Lowery said the city already faces challenges of guarding the ocean from sewage, industrial uses and climate impacts.
There are also oil platform safety concerns. In its declaration of opposition, the city cited the 1969 oil spill off the cost of Santa Barbara and 2015 offshore pipeline burst at Refugio State Park.
Drilling accidents that pollute the coast, harm wildlife and people, and negatively affect recreation and commercial activities are essentially a matter of when.
There is also concern offshore drilling will further the state’s dependence on fossil fuels and undermine efforts to reduce greenhouse gas emissions.
The call to action to oppose offshore drilling came because the Interior Department’s Bureau of Ocean Energy Management is considering expanding the Outer Continental Shelf Leasing Program for 2019 to 2024, and is soliciting public comments.

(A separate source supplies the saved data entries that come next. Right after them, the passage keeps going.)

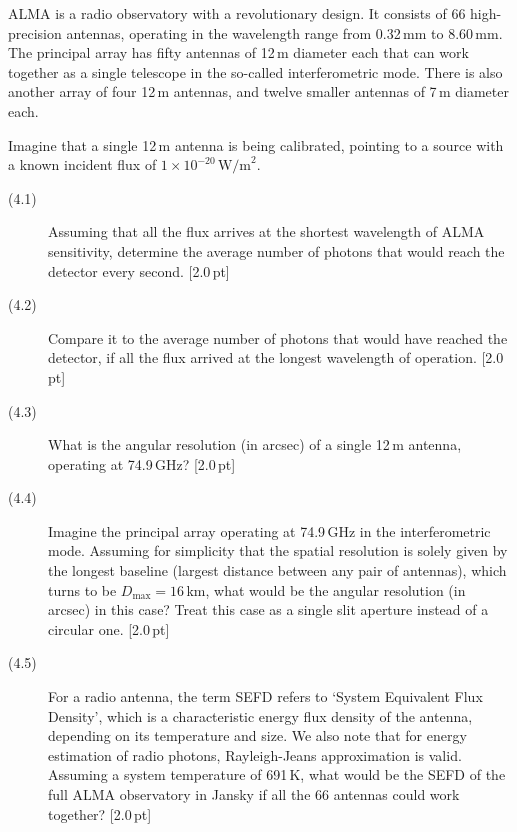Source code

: ALMA is a radio observatory with a revolutionary design. It consists of 66
high-precision antennas, operating in the wavelength range from 0.32\,mm to
8.60\,mm. The principal array has fifty antennas of 12\,m diameter each that
can work together as a single telescope in the so-called interferometric
mode. There is also another array of four 12\,m antennas, and twelve smaller
antennas of 7\,m diameter each.

Imagine that a single 12\,m antenna is being calibrated, pointing to a source
with a known incident flux of $1 \times 10^{-20}\,\mathrm{W/m}^2$.

\begin{description}
\item[(4.1)] Assuming that all the flux arrives at the shortest wavelength of
  ALMA sensitivity, determine the average number of photons that would reach
  the detector every second. \hfill[2.0\,pt]
\item[(4.2)] Compare it to the average number of photons that would have
  reached the detector, if all the flux arrived at the longest wavelength of
  operation. \hfill[2.0\,pt]
\item[(4.3)] What is the angular resolution (in arcsec) of a single 12\,m
  antenna, operating at 74.9\,GHz? \hfill[2.0\,pt]
\item[(4.4)] Imagine the principal array operating at 74.9\,GHz in the
  interferometric mode. Assuming for simplicity that the spatial resolution
  is solely given by the longest baseline (largest distance between any pair
  of antennas), which turns to be $D_{\max} = 16$\,km, what would be the
  angular resolution (in arcsec) in this case? Treat this case as a single
  slit aperture instead of a circular one. \hfill[2.0\,pt]
\item[(4.5)] For a radio antenna, the term SEFD refers to `System Equivalent
  Flux Density', which is a characteristic energy flux density of the
  antenna, depending on its temperature and size. We also note that for
  energy estimation of radio photons, Rayleigh-Jeans approximation is valid.
  Assuming a system temperature of 691\,K, what would be the SEFD of the full
  ALMA observatory in Jansky if all the 66 antennas could work together?
  \hfill[2.0\,pt]
\end{description}
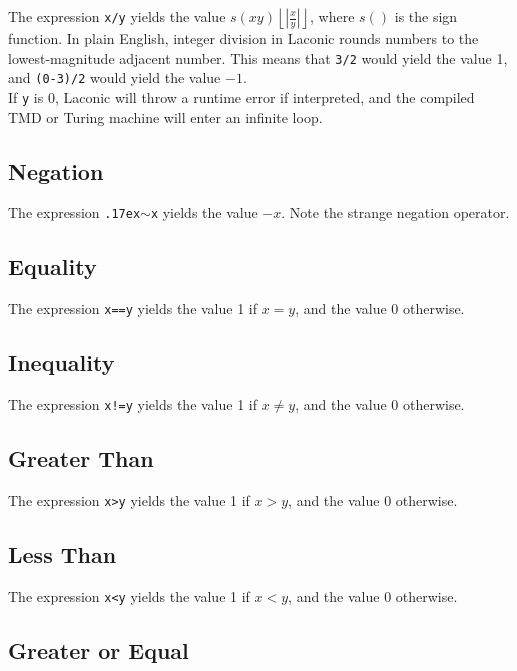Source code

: \documentclass[11pt]{article}
\begin{document}
The expression \texttt{x/y} yields the value $s(xy)\left\lfloor|\frac{x}{y}|\right\rfloor$, where $s()$ is the sign function. In plain English, integer division in Laconic rounds numbers to the lowest-magnitude adjacent number. This means that \texttt{3/2} would yield the value 1, and \texttt{(0-3)/2} would yield the value $-1$. \\

If \texttt{y} is 0, Laconic will throw a runtime error if interpreted, and the compiled TMD or Turing machine will enter an infinite loop.

\subsection{Negation}

The expression \texttt{{\raise.17ex\hbox{$\scriptstyle\sim$}}x} yields the value $-x$. Note the strange negation operator.

\subsection{Equality}

The expression \texttt{x==y} yields the value 1 if $x=y$, and the value 0 otherwise.

\subsection{Inequality}

The expression \texttt{x!=y} yields the value 1 if $x\not=y$, and the value 0 otherwise.

\subsection{Greater Than}

The expression \texttt{x>y} yields the value 1 if $x>y$, and the value 0 otherwise.

\subsection{Less Than}

The expression \texttt{x<y} yields the value 1 if $x<y$, and the value 0 otherwise.

\subsection{Greater or Equal}
\end{document}
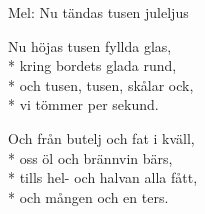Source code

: \begin{SongText}
    \begin{SongVerse}
        Mel: Nu tändas tusen juleljus
    \end{SongVerse}
    \begin{SongVerse}
        Nu höjas tusen fyllda glas,\\*%
        kring bordets glada rund,\\*%
        och tusen, tusen, skålar ock,\\*%
        vi tömmer per sekund.
    \end{SongVerse}
    \begin{SongVerse}
        Och från butelj och fat i kväll,\\*%
        oss öl och brännvin bärs,\\*%
        tills hel- och halvan alla fått,\\*%
        och mången och en ters.
    \end{SongVerse}
\end{SongText}
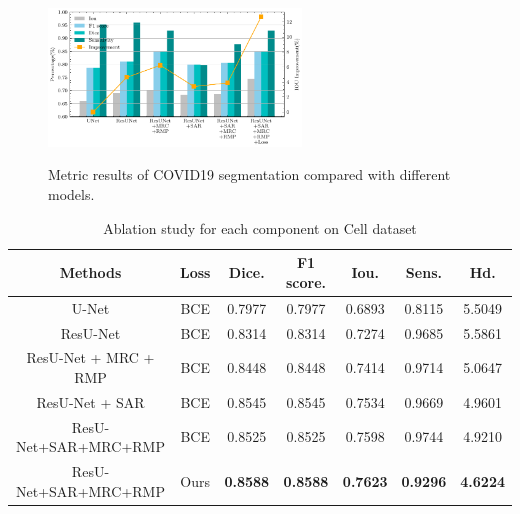 \documentclass[UTF8]{article} %
\begin{document}
  \begin{figure}[ht]
    \begin{center}
    \includegraphics[width=0.6\textwidth]{covid_comparison.pdf}
    \vspace{-2mm}
    \caption{Metric results of COVID19 segmentation compared with different models.} 
    \vspace{-2mm}
    \label{fig:covid_comparison}
    \end{center}
    \vspace{-0.35cm}
  \end{figure}

  \begin{table}[H]
    \vspace{-2mm}
    \begin{center}\small
    \label{loss-table}
    \begin{tabular}{ccccccc}
      
    \toprule
    Methods & Loss & Dice. & F1 score. & Iou. & Sens. & Hd.\\
    \midrule
      U-Net                & BCE & 0.7977 & 0.7977 & 0.6893 & 0.8115 & 5.5049\\
      ResU-Net             & BCE & 0.8314 & 0.8314 & 0.7274 & 0.9685 & 5.5861\\
      ResU-Net + MRC + RMP & BCE & 0.8448 & 0.8448 & 0.7414 & 0.9714 & 5.0647\\
      ResU-Net + SAR       & BCE & 0.8545 & 0.8545 & 0.7534 & 0.9669 & 4.9601\\
      ResU-Net+SAR+MRC+RMP & BCE & 0.8525 & 0.8525 & 0.7598 & 0.9744 & 4.9210\\
      ResU-Net+SAR+MRC+RMP & Ours & \textbf{0.8588} & \textbf{0.8588} & \textbf{0.7623} & \textbf{0.9296} & \textbf{4.6224}\\
  \bottomrule    
    \end{tabular}
    \caption{Ablation study for each component on Cell dataset}
    \end{center}
    \vspace{-4mm}
  \end{table}
\end{document}

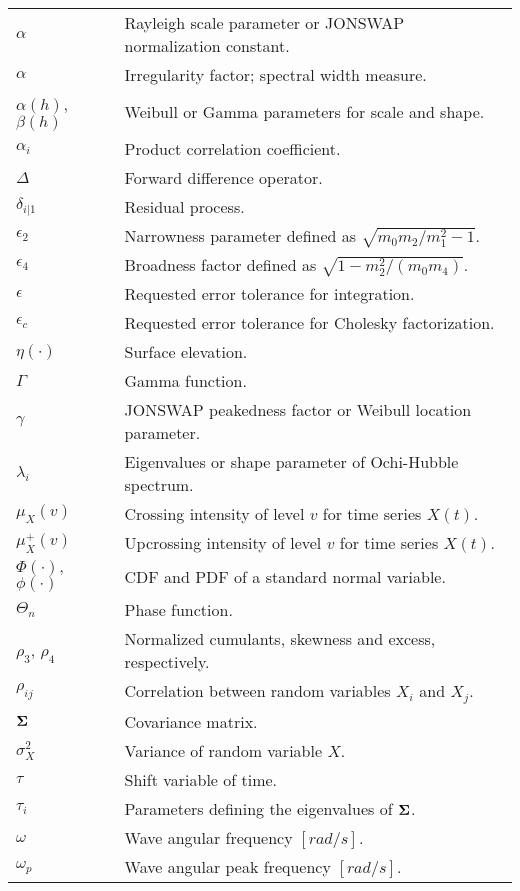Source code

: \bigskip
\begin{tabular}[t]{p{23mm}p{125mm}}
  $\alpha$  & Rayleigh scale parameter or JONSWAP normalization
  constant. \\
  $\alpha$ & Irregularity factor; spectral width measure. \\
  $\alpha(h)$, $\beta(h)$ & Weibull or Gamma parameters for scale and
  shape. \\
 $\alpha_{i} $ & Product correlation coefficient.\\
  $\Delta$                & Forward difference operator. \\
  $\delta_{i|1}$          & Residual process.\\
  $\epsilon_{2}$          & Narrowness parameter
                            defined as $\sqrt{m_{0}m_{2}/m_{1}^{2}-1}$. \\
  $\epsilon_{4}$          & Broadness factor defined as
  $\sqrt{1-m_{2}^{2}/(m_{0} m_{4})}$. \\
  $\epsilon$ & Requested error tolerance for integration.\\
  $\epsilon_{c}$ & Requested error tolerance for Cholesky
  factorization.\\
 $\eta(\cdot)$ & Surface elevation. \\
  $\Gamma$ & Gamma function.\\
  $\gamma$ & JONSWAP peakedness factor or Weibull location
  parameter.\\
$\lambda_{i}$ & Eigenvalues or shape parameter of Ochi-Hubble spectrum.\\
  $\mu_{X}(v)$  & Crossing intensity of level $v$ for time series $X(t)$.\\
  $\mu_{X}^+(v)$  & Upcrossing intensity of level $v$ for time series $X(t)$.\\
  $\Phi(\cdot),$ $\phi(\cdot)$ & CDF and PDF of a standard normal
  variable.\\
  $\Theta_{n}$ & Phase function.\\
$\rho_{3}$, $\rho_{4}$  & Normalized cumulants, \ie{}
                          skewness and excess, respectively.\\
  $\rho_{ij}$             & Correlation between random variables
                            $X_{i}$ and $X_{j}$. \\
  $\mathbf{\Sigma} $           & Covariance matrix.  \\
  $\sigma_{X}^{2}$        & Variance of random variable $X$.\\
  $\tau$                  & Shift variable of time. \\
  $\tau_{i}$ & Parameters defining the eigenvalues of $\boldsymbol{\Sigma} $.\\
  $\omega$                & Wave angular frequency $[rad/s]$.\\
   $\omega_{p}$           & Wave angular peak frequency $[rad/s]$.\\
\end{tabular}

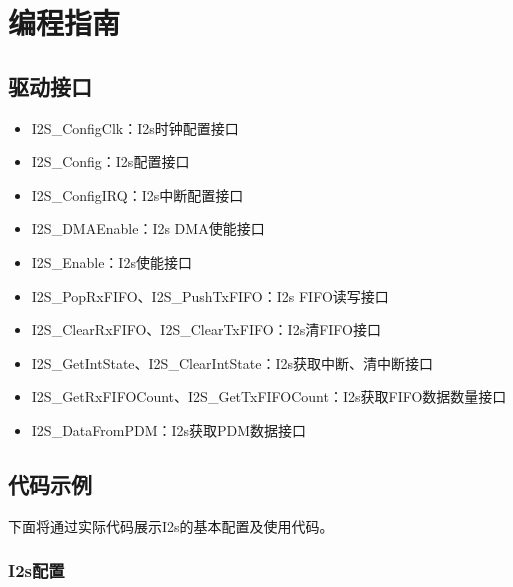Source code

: \documentclass[
  12pt,
]{book}
\begin{document}
\hypertarget{ux7f16ux7a0bux6307ux5357-2}{%
\section{编程指南}\label{ux7f16ux7a0bux6307ux5357-2}}

\hypertarget{ux9a71ux52a8ux63a5ux53e3-2}{%
\subsection{驱动接口}\label{ux9a71ux52a8ux63a5ux53e3-2}}

\begin{itemize}
\item
  I2S\_ConfigClk：I2s时钟配置接口
\item
  I2S\_Config：I2s配置接口
\item
  I2S\_ConfigIRQ：I2s中断配置接口
\item
  I2S\_DMAEnable：I2s DMA使能接口
\item
  I2S\_Enable：I2s使能接口
\item
  I2S\_PopRxFIFO、I2S\_PushTxFIFO：I2s FIFO读写接口
\item
  I2S\_ClearRxFIFO、I2S\_ClearTxFIFO：I2s清FIFO接口
\item
  I2S\_GetIntState、I2S\_ClearIntState：I2s获取中断、清中断接口
\item
  I2S\_GetRxFIFOCount、I2S\_GetTxFIFOCount：I2s获取FIFO数据数量接口
\item
  I2S\_DataFromPDM：I2s获取PDM数据接口
\end{itemize}

\hypertarget{ux4ee3ux7801ux793aux4f8b-2}{%
\subsection{代码示例}\label{ux4ee3ux7801ux793aux4f8b-2}}

下面将通过实际代码展示I2s的基本配置及使用代码。

\hypertarget{i2sux914dux7f6e}{%
\subsubsection{I2s配置}\label{i2sux914dux7f6e}}
\end{document}
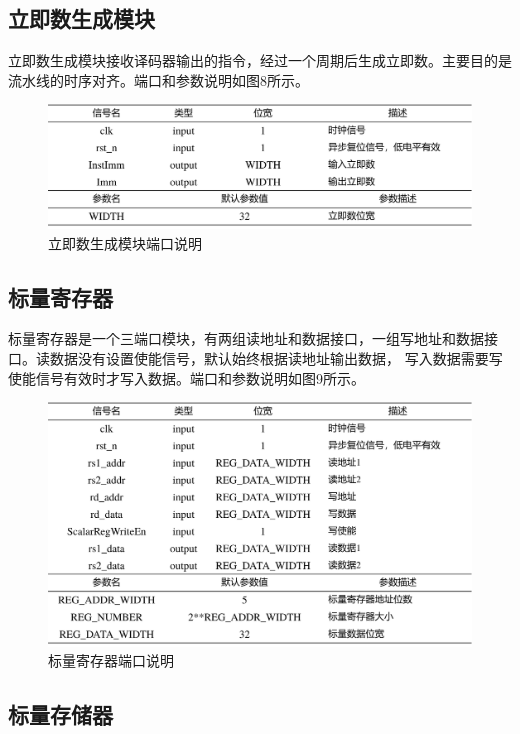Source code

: \documentclass[UTF8]{ctexart}
\begin{document}
\subsection{立即数生成模块}

立即数生成模块接收译码器输出的指令，经过一个周期后生成立即数。主要目的是流水线的时序对齐。端口和参数说明如图8所示。

\begin{figure}[htbp]
    \centering
    \includegraphics[width=16cm]{pic/Immgen.png}
    \caption{立即数生成模块端口说明}
\end{figure}

\subsection{标量寄存器}
标量寄存器是一个三端口模块，有两组读地址和数据接口，一组写地址和数据接口。读数据没有设置使能信号，默认始终根据读地址输出数据，
写入数据需要写使能信号有效时才写入数据。端口和参数说明如图9所示。

\begin{figure}[htbp]
    \centering
    \includegraphics[width=16cm]{pic/ScalarRF.png}
    \caption{标量寄存器端口说明}
\end{figure}

\subsection{标量存储器}
\end{document}
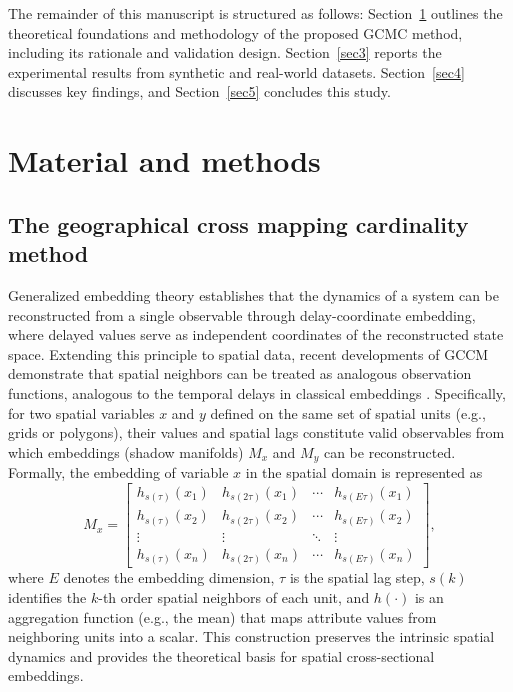 \documentclass[authoryear,preprint,review,12pt]{elsarticle}
\begin{document}
The remainder of this manuscript is structured as follows: Section~\ref{sec2} outlines the theoretical foundations and methodology of the proposed GCMC method, including its rationale and validation design. Section~\ref{sec3} reports the experimental results from synthetic and real-world datasets. Section~\ref{sec4} discusses key findings, and Section~\ref{sec5} concludes this study.

\section{Material and methods}\label{sec2} 

\subsection{The geographical cross mapping cardinality method}

Generalized embedding theory \citep{Takens1981embedding,Mane1981embedding} establishes that the dynamics of a system can be reconstructed from a single observable through delay-coordinate embedding, where delayed values serve as independent coordinates of the reconstructed state space. Extending this principle to spatial data, recent developments of GCCM demonstrate that spatial neighbors can be treated as analogous observation functions, analogous to the temporal delays in classical embeddings \citep{gao2023gccm}. Specifically, for two spatial variables \(x\) and \(y\) defined on the same set of spatial units (e.g., grids or polygons), their values and spatial lags constitute valid observables from which embeddings (shadow manifolds) \(M_x\) and \(M_y\) can be reconstructed. Formally, the embedding of variable \(x\) in the spatial domain is represented as
\begin{equation}\label{eq-embedding}
M_x = \begin{bmatrix}
h_{s(\tau)}(x_1) & h_{s(2\tau)}(x_1) & \cdots & h_{s(E\tau)}(x_1) \\
h_{s(\tau)}(x_2) & h_{s(2\tau)}(x_2) & \cdots & h_{s(E\tau)}(x_2) \\
\vdots & \vdots & \ddots & \vdots \\
h_{s(\tau)}(x_n) & h_{s(2\tau)}(x_n) & \cdots & h_{s(E\tau)}(x_n)
\end{bmatrix},
\end{equation}
\noindent where \(E\) denotes the embedding dimension, \(\tau\) is the spatial lag step, \(s(k)\) identifies the \(k\)-th order spatial neighbors of each unit, and \(h(\cdot)\) is an aggregation function (e.g., the mean) that maps attribute values from neighboring units into a scalar. This construction preserves the intrinsic spatial dynamics and provides the theoretical basis for spatial cross-sectional embeddings.
\end{document}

A group of concerned residents from Oceana ocean advocacy group arrived with awareness stickers, posters and opposition signup sheets after the council vote. Group members did not speak to City Council, but said they are pleased to hear the council opposed offshore drilling. The group works worldwide to secure policies that protect marine life and habitats.
Also on record in opposing offshore drilling are the state governor, attorney general, state senate, State Lands Commission, Coastal Commission and Fish and Game Commission.
Earlier in the meeting, City Council approve a resolution to authorize application for a beach restoration grant. The state grant of $850,000 will help fund a Shoreline Feasibility Study by the Army Corps of Engineers.
The state Department of Parks and Recreation, Division of Boating and Waterway is awarding grants to help preserve the state shoreline, minimize economic losses caused by erosion and maintain recreational beaches.
Oceanside is a good match for funds. The city has a 76-year history of beach erosion resulting from Camp Pendleton Harbor being constructed in 1942. The federal government works with the city to mitigate sand loss through sand replenishment efforts.
A Shoreline Study is needed to find a permanent solution. The federal government promised a study to the city but later said it did not have enough funds to follow through with a full study. Grant funds would fulfill 85 percent of the shortfall.
No date was shared on when grant application results are expected.